Now you may be asking, "why is it so hard to measure these quantities? Don't we have advance microscopes to measure these values?" Firstly, to view an individual particle we need to shed light on it, so it becomes visible. Photons, light particles, can cause a disturbance to the particle's position like when a pool player hits a ball; the ball will accelerate to a different location. Shedding light is equivalent to millions of photons hitting the particle we want to observe. This causes a problem when we look through a microscope. Instead let's just use one individual photon instead of millions to view the particle.When the individual photon bumps the particle, the photon acquires a new direction as well as the particle. So when the photon arrives to the microscope at a new angle, it hits the lens causing it to refract even more (refraction is when light bends). Since we perceive the particle from where the photon is coming from, the measurement is completely inaccurate because of the photon's collision and refraction.

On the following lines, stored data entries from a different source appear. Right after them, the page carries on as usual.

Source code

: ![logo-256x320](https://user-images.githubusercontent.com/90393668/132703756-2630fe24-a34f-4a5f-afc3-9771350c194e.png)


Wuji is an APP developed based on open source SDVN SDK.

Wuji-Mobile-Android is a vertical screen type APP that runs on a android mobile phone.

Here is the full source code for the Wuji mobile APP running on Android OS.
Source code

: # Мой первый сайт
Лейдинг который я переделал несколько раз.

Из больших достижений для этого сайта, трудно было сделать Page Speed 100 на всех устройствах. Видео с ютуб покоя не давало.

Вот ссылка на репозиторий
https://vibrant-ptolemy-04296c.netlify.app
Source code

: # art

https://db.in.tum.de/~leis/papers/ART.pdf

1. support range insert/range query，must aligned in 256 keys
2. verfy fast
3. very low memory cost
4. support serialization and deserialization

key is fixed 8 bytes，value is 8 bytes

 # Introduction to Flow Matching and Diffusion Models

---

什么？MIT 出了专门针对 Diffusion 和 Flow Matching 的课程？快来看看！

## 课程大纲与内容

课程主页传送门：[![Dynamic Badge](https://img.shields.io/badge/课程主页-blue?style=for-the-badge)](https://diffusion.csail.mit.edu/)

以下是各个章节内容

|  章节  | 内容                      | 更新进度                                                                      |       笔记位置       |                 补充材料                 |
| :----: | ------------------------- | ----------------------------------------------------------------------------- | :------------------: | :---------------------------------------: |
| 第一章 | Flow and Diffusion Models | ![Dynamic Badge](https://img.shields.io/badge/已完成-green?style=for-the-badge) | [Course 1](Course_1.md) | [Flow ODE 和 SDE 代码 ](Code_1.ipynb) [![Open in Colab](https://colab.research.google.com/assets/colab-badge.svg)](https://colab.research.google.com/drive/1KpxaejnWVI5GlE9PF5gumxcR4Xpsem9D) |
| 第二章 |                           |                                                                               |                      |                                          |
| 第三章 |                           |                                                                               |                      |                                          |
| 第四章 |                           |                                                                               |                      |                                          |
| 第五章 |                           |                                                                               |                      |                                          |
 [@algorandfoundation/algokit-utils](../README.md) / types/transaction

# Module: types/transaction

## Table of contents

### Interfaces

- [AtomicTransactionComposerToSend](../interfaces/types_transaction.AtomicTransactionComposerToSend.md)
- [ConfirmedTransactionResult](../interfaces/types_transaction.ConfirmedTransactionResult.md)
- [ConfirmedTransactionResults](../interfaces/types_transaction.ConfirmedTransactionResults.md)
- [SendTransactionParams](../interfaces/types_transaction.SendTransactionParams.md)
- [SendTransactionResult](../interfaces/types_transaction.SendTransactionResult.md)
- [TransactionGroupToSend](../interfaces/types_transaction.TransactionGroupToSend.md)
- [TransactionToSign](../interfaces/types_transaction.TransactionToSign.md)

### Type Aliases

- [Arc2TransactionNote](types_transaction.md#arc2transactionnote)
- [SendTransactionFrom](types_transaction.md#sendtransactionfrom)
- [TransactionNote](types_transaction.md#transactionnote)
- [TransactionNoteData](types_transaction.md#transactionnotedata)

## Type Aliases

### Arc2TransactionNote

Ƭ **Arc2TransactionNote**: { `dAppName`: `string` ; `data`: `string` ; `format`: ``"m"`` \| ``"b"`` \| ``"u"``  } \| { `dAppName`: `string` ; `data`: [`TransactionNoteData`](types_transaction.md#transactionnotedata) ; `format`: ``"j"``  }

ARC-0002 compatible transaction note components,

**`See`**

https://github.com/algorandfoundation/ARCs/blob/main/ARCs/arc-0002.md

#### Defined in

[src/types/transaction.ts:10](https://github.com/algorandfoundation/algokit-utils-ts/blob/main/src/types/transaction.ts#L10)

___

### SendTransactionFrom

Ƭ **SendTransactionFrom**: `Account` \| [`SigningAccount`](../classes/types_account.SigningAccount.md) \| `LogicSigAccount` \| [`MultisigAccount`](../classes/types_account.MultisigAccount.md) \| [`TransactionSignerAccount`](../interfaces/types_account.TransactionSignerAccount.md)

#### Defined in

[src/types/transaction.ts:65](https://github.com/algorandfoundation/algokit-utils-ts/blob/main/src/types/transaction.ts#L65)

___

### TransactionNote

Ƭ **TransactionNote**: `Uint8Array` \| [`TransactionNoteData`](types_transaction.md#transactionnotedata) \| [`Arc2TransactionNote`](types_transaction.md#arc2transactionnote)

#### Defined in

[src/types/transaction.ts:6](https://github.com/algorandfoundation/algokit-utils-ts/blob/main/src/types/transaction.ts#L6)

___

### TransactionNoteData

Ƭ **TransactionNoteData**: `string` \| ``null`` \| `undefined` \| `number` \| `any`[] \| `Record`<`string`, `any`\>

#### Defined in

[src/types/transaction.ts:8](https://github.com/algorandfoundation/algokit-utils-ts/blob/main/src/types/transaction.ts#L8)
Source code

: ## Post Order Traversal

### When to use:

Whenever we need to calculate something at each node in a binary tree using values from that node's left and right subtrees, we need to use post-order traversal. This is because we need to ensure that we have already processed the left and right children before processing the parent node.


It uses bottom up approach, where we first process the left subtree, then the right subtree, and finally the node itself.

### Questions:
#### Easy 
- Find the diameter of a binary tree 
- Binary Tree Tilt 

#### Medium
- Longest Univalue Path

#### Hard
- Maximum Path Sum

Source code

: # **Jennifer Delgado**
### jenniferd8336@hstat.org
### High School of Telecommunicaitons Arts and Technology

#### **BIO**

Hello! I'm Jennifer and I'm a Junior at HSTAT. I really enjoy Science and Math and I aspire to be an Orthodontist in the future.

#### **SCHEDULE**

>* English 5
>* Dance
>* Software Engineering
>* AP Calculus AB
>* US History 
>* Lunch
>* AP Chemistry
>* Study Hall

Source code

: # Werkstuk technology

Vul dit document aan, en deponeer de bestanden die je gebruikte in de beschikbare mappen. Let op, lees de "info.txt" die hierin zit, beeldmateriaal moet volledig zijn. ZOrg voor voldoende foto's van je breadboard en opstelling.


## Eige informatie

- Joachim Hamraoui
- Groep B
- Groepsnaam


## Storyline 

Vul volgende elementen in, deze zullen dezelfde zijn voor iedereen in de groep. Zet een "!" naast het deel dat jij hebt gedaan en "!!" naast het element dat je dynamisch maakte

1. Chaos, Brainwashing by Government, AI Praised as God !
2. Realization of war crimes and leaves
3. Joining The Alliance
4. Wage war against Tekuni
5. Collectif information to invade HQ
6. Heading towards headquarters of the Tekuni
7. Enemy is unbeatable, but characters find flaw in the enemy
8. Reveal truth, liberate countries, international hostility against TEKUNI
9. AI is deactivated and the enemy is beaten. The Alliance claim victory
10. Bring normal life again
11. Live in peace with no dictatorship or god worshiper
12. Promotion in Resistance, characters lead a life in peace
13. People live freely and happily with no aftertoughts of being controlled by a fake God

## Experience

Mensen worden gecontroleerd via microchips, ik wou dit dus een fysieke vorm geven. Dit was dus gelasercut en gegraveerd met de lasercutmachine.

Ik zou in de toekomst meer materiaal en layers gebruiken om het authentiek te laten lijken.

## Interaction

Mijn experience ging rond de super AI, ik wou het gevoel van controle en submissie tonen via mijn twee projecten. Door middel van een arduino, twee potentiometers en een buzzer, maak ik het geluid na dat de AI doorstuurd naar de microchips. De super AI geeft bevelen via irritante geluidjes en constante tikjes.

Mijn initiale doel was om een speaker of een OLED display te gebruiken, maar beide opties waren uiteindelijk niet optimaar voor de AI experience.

This issue forces us to use probability to locate the individual particle.

This is a probability wave. The probability is measured on the y-axis which is labeled p; the x-axis measures the particle's location which is labeled x. The peaks, or crests, show the highest chances of the particle being at that location. While the bottom peaks, or troughs, show the lowest chances of the particle being there. By using the concept of the derivative, these likely and unlikely possibilities are easy to find (we'll talk about derivatives in a future blog).

That leads us to a question, "is our world governed by probability?" Each human is made up of these infinitesimally small particles, and these same particles have the characteristic of probability. It's like seeing a friend sitting next to you in class, but he can also be sitting across the world in China. Since that probability is extremely low in our perspective, it's almost guaranteed that he or she is sitting next to you. However, having a high probability does not eliminate the other chances. So that very small chance of your friend sitting in china is still plausible. Are we misunderstanding particles' actions? Is there something that controls the universe that deceives us, the observers, to conclude that the universe is based on probability? There has to be something we're missing... I'll leave you with one of my favorite quotes from Einstein.

"God doesn't play dice with the universe." - Albert Einstein